Exercise: Lines with the word "Vielfachen" in them are the ones to copy from the records.

[Source texts of formatted documents]
----

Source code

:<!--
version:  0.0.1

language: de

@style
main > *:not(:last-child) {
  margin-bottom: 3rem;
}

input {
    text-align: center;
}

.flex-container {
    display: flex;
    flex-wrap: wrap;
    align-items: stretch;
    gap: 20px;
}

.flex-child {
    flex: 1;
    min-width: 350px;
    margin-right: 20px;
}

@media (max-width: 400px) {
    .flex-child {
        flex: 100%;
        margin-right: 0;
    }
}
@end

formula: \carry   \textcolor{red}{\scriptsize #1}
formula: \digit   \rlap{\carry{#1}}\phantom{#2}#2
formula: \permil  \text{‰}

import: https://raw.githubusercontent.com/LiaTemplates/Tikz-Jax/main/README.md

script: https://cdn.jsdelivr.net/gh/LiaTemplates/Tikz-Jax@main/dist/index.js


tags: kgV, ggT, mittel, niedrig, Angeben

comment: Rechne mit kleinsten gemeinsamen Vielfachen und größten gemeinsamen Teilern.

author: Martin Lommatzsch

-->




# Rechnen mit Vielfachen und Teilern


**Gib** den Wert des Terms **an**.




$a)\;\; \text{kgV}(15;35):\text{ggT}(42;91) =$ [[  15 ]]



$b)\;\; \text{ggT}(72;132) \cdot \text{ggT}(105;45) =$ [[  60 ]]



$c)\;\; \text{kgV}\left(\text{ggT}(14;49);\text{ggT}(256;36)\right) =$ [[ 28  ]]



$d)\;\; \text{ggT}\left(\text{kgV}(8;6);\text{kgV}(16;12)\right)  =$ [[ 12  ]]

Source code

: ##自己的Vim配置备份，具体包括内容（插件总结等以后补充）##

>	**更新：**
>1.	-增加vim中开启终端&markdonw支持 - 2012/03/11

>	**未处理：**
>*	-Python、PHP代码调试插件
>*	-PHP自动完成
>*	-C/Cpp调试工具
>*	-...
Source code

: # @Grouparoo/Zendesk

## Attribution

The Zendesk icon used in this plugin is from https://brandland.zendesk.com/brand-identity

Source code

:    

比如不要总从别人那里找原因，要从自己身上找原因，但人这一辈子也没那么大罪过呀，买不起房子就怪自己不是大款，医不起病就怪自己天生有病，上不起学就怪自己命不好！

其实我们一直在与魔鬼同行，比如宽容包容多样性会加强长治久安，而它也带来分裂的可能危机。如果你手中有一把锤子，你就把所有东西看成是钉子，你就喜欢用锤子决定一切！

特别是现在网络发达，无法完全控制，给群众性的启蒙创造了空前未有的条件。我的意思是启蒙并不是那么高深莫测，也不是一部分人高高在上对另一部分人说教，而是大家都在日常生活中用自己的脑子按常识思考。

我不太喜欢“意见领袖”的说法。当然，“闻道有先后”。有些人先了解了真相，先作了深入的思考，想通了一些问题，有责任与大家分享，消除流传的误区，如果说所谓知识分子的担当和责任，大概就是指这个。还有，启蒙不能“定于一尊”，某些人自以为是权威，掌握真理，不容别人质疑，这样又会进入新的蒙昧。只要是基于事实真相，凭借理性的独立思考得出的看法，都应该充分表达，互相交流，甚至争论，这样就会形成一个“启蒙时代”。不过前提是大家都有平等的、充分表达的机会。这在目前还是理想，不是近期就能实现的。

----

Solution:
comment: Rechne mit kleinsten gemeinsamen Vielfachen und größten gemeinsamen Teilern.
# Rechnen mit Vielfachen und Teilern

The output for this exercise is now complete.